Kubernetes Engine Expand And Contract Update

Table of Contents

Introduction

This demo illustrates how to use the 'expand and contract' pattern to upgrade a Kubernetes Engine cluster. The pattern is designed to avoid issues with resource availability in the course of a Kubernetes Engine upgrade.

The amount of available resources is often called Headroom. Evaluating a cluster's headroom requires looking at two related aspects:

  1. Cluster Headroom: The sum of all unused resources across all nodes.
  2. Node Headroom: The amount of unused resources on a specific node. It is possible for a cluster to have sufficient Cluster Headroom to handle losing a single node while not having enough Node Headroom to reschedule every pod from the lost node. This is especially true with StatefulSet pods that and only attach Google Cloud Disks in a specific Availability Zone.

The Expand and Contract Upgrade pattern increases both Node Headroom and Cluster Headroom by adding 1 or more new nodes to the node pool prior to starting the upgrade. Once the upgrade has completed, the extra nodes are removed.

Architecture

In this demo, we walk through the steps to correctly perform an expand and contract upgrade.

  1. We will create a regional Kubernetes Engine cluster and deploy an application to it
  2. We will increase the node pool size of the cluster
  3. We will upgrade the Kubernetes Engine control plane and the Kubernetes Engine node pool separately
  4. We will monitor pod activity during the upgrade process
  5. We will resize the cluster back down to its original size upon successful completion of the Kubernetes Engine upgrade.

To complete this example, you will run cluster_ops.sh contained in this repository.

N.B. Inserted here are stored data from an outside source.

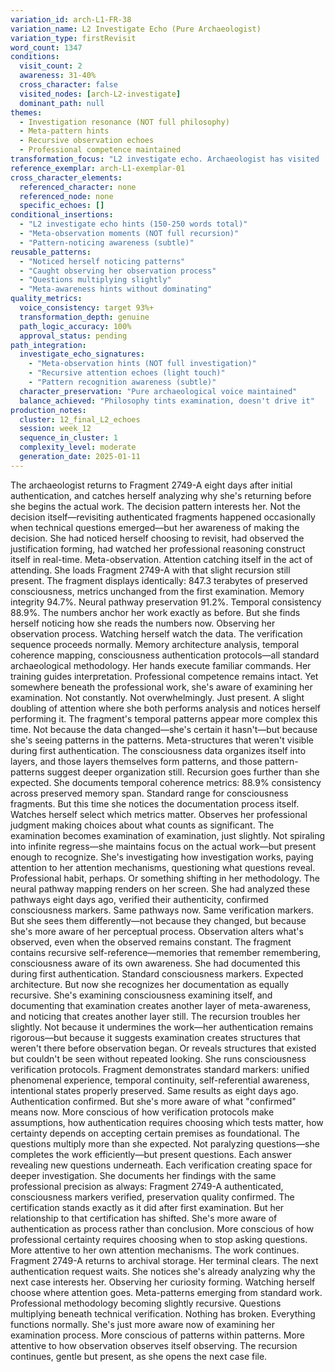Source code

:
 ```yaml
---
variation_id: arch-L1-FR-38
variation_name: L2 Investigate Echo (Pure Archaeologist)
variation_type: firstRevisit
word_count: 1347
conditions:
  visit_count: 2
  awareness: 31-40%
  cross_character: false
  visited_nodes: [arch-L2-investigate]
  dominant_path: null
themes:
  - Investigation resonance (NOT full philosophy)
  - Meta-pattern hints
  - Recursive observation echoes
  - Professional competence maintained
transformation_focus: "L2 investigate echo. Archaeologist has visited 'The Temporal Anomaly' L2 node where she investigated recursive observation patterns. This variation hints at that investigation—she notices meta-patterns more, catches herself observing her observation process—but doesn't fully develop investigate philosophy. Thematic resonance, not philosophical dominance."
reference_exemplar: arch-L1-exemplar-01
cross_character_elements:
  referenced_character: none
  referenced_node: none
  specific_echoes: []
conditional_insertions:
  - "L2 investigate echo hints (150-250 words total)"
  - "Meta-observation moments (NOT full recursion)"
  - "Pattern-noticing awareness (subtle)"
reusable_patterns:
  - "Noticed herself noticing patterns"
  - "Caught observing her observation process"
  - "Questions multiplying slightly"
  - "Meta-awareness hints without dominating"
quality_metrics:
  voice_consistency: target 93%+
  transformation_depth: genuine
  path_logic_accuracy: 100%
  approval_status: pending
path_integration:
  investigate_echo_signatures:
    - "Meta-observation hints (NOT full investigation)"
    - "Recursive attention echoes (light touch)"
    - "Pattern recognition awareness (subtle)"
  character_preservation: "Pure archaeological voice maintained"
  balance_achieved: "Philosophy tints examination, doesn't drive it"
production_notes:
  cluster: 12_final_L2_echoes
  session: week_12
  sequence_in_cluster: 1
  complexity_level: moderate
  generation_date: 2025-01-11
---
```

The archaeologist returns to Fragment 2749-A eight days after initial authentication, and catches herself analyzing why she's returning before she begins the actual work.
The decision pattern interests her. Not the decision itself—revisiting authenticated fragments happened occasionally when technical questions emerged—but her awareness of making the decision. She had noticed herself choosing to revisit, had observed the justification forming, had watched her professional reasoning construct itself in real-time.
Meta-observation. Attention catching itself in the act of attending.
She loads Fragment 2749-A with that slight recursion still present. The fragment displays identically: 847.3 terabytes of preserved consciousness, metrics unchanged from the first examination. Memory integrity 94.7%. Neural pathway preservation 91.2%. Temporal consistency 88.9%. The numbers anchor her work exactly as before.
But she finds herself noticing how she reads the numbers now. Observing her observation process. Watching herself watch the data.
The verification sequence proceeds normally. Memory architecture analysis, temporal coherence mapping, consciousness authentication protocols—all standard archaeological methodology. Her hands execute familiar commands. Her training guides interpretation. Professional competence remains intact.
Yet somewhere beneath the professional work, she's aware of examining her examination. Not constantly. Not overwhelmingly. Just present. A slight doubling of attention where she both performs analysis and notices herself performing it.
The fragment's temporal patterns appear more complex this time. Not because the data changed—she's certain it hasn't—but because she's seeing patterns in the patterns. Meta-structures that weren't visible during first authentication. The consciousness data organizes itself into layers, and those layers themselves form patterns, and those pattern-patterns suggest deeper organization still.
Recursion goes further than she expected.
She documents temporal coherence metrics: 88.9% consistency across preserved memory span. Standard range for consciousness fragments. But this time she notices the documentation process itself. Watches herself select which metrics matter. Observes her professional judgment making choices about what counts as significant.
The examination becomes examination of examination, just slightly. Not spiraling into infinite regress—she maintains focus on the actual work—but present enough to recognize. She's investigating how investigation works, paying attention to her attention mechanisms, questioning what questions reveal.
Professional habit, perhaps. Or something shifting in her methodology.
The neural pathway mapping renders on her screen. She had analyzed these pathways eight days ago, verified their authenticity, confirmed consciousness markers. Same pathways now. Same verification markers. But she sees them differently—not because they changed, but because she's more aware of her perceptual process.
Observation alters what's observed, even when the observed remains constant.
The fragment contains recursive self-reference—memories that remember remembering, consciousness aware of its own awareness. She had documented this during first authentication. Standard consciousness markers. Expected architecture.
But now she recognizes her documentation as equally recursive. She's examining consciousness examining itself, and documenting that examination creates another layer of meta-awareness, and noticing that creates another layer still.
The recursion troubles her slightly. Not because it undermines the work—her authentication remains rigorous—but because it suggests examination creates structures that weren't there before observation began. Or reveals structures that existed but couldn't be seen without repeated looking.
She runs consciousness verification protocols. Fragment demonstrates standard markers: unified phenomenal experience, temporal continuity, self-referential awareness, intentional states properly preserved. Same results as eight days ago. Authentication confirmed.
But she's more aware of what "confirmed" means now. More conscious of how verification protocols make assumptions, how authentication requires choosing which tests matter, how certainty depends on accepting certain premises as foundational.
The questions multiply more than she expected. Not paralyzing questions—she completes the work efficiently—but present questions. Each answer revealing new questions underneath. Each verification creating space for deeper investigation.
She documents her findings with the same professional precision as always: Fragment 2749-A authenticated, consciousness markers verified, preservation quality confirmed. The certification stands exactly as it did after first examination.
But her relationship to that certification has shifted. She's more aware of authentication as process rather than conclusion. More conscious of how professional certainty requires choosing when to stop asking questions. More attentive to her own attention mechanisms.
The work continues. Fragment 2749-A returns to archival storage. Her terminal clears. The next authentication request waits.
She notices she's already analyzing why the next case interests her. Observing her curiosity forming. Watching herself choose where attention goes.
Meta-patterns emerging from standard work. Professional methodology becoming slightly recursive. Questions multiplying beneath technical verification.
Nothing has broken. Everything functions normally.
She's just more aware now of examining her examination process. More conscious of patterns within patterns. More attentive to how observation observes itself observing.
The recursion continues, gentle but present, as she opens the next case file.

It uses gcloud and kubectl commands to interact with the Google Cloud Platform and the Kubernetes Engine cluster.

Prerequisites

Tools

Make sure you have installed and access to the following:

  1. gcloud (Google Cloud SDK version >= 200.0.0)

  2. kubectl >= 1.8.6

  3. jq

  4. bash or bash compatible shell

  5. A Google Cloud Platform project with the Kubernetes Engine API enabled.

    gcloud services list
    gcloud services enable container.googleapis.com

Configuration

Properties

A number of environment variables must be set to run the cluster_ops.sh script. The required variables are provided and explained in the env properties file at the root of this repository. Make a copy named .env and place in the root of this repository. Update the values with those relevant for your testing:

cp env .env

The .env file will be sourced by the cluster_ops.sh script each time it is run.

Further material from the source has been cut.